For us the issue isn’t primarily who you are (and yes that’s important) but what we’re becoming by the grace of God and power of the Spirit.

To Him Who Loves Us…
Pastor Lance


Anonymous said...

In your last paragraph you left out "white." Oh never mind, you mentioned "Emergent." :P

Thanks for writing, brother.

Anonymous said...


Good Post.


Anonymous said...

Pastor Lance,

Amen !!

I have some time off work this week to write on the subject of multi ethnic church - theology and practice, which is extremely relevant to my own situation.

Can you recommend any useful books and / or internet resources to assist me to think further on this?

I already have read Ortiz, Bruce Milne, the divided / united by faith books and George Yancy on the subject. The NSBT biblical theologies of race and mission, have also been helpful.


Colin Thomas

FellowElder said...

Good word, brother.

Rodney said...

"The Nation of Islam is so compelling to black men is that they offer an alternative cultural religion to the ‘white man’s Christianity"

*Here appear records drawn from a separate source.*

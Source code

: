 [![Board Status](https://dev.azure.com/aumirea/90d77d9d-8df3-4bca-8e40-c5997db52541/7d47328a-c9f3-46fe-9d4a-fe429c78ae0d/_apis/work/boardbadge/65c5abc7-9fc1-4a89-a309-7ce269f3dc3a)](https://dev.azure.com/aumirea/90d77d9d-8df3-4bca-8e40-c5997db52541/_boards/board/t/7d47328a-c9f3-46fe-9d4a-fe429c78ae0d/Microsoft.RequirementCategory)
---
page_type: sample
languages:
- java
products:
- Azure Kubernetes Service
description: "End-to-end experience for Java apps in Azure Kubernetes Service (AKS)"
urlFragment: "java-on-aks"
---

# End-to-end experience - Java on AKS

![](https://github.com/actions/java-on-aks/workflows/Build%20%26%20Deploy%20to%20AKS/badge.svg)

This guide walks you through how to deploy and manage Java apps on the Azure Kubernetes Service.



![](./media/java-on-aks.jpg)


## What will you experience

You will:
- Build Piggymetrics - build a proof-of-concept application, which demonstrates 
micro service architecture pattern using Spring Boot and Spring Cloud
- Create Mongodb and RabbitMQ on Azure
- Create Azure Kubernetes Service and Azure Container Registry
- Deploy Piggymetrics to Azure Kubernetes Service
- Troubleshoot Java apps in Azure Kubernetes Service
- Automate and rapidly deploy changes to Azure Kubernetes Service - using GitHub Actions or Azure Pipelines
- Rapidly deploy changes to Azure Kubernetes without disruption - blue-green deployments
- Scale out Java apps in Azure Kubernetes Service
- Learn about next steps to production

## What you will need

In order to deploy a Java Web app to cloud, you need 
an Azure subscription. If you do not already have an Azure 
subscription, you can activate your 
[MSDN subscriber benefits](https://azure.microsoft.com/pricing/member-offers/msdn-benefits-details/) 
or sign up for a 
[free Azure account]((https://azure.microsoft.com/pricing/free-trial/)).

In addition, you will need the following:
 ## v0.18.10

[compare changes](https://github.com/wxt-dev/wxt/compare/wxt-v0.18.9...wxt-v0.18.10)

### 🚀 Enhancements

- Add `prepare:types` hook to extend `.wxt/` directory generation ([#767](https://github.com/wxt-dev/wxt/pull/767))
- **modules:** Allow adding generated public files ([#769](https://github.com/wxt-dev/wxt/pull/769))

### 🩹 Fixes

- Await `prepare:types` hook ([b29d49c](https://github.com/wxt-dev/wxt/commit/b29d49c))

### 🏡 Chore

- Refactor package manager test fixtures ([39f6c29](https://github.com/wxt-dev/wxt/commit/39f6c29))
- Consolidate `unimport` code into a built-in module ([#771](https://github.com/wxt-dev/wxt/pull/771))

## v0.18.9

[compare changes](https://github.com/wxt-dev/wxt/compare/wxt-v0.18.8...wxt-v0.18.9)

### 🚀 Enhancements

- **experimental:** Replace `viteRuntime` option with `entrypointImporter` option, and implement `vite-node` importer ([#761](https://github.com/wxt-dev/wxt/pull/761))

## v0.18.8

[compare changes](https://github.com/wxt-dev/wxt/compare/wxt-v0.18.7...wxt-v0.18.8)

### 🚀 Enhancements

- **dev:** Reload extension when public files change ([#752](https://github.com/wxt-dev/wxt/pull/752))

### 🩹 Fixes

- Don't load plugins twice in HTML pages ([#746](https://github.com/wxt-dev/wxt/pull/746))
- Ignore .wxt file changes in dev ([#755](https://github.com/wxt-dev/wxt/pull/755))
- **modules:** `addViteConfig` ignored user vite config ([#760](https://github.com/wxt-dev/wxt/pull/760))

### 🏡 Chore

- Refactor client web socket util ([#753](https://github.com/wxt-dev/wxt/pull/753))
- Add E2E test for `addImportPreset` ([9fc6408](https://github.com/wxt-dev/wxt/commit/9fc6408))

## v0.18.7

I think the reason that ‘the nation” is so compelling. They portray black men as strong, disciplined common sense leaders. Who will fight for what they believe in?

I believe that if a church is in an area that is dominated by one culture it should represent Christ in that culture for His Glory and the spreading of the Good news. But I also think that that church should fellowship and work with churches outside their culture. For the Glory of Christ and to be a witness to all cultures, of the unity and love we have in Christ for each other.

One more thing, I could NEVER! Be a member of a church that had Romulans, Klingons yes, but not Romulans:)

Jim Pemberton said...

Great observations here, Pastor Lance. As one who is involved with cross-cultural missions (my long-time dream has been to be a musical ethnologist), there is a sense in which we must be unified under the Cross Culture, which transcends the cultures of men.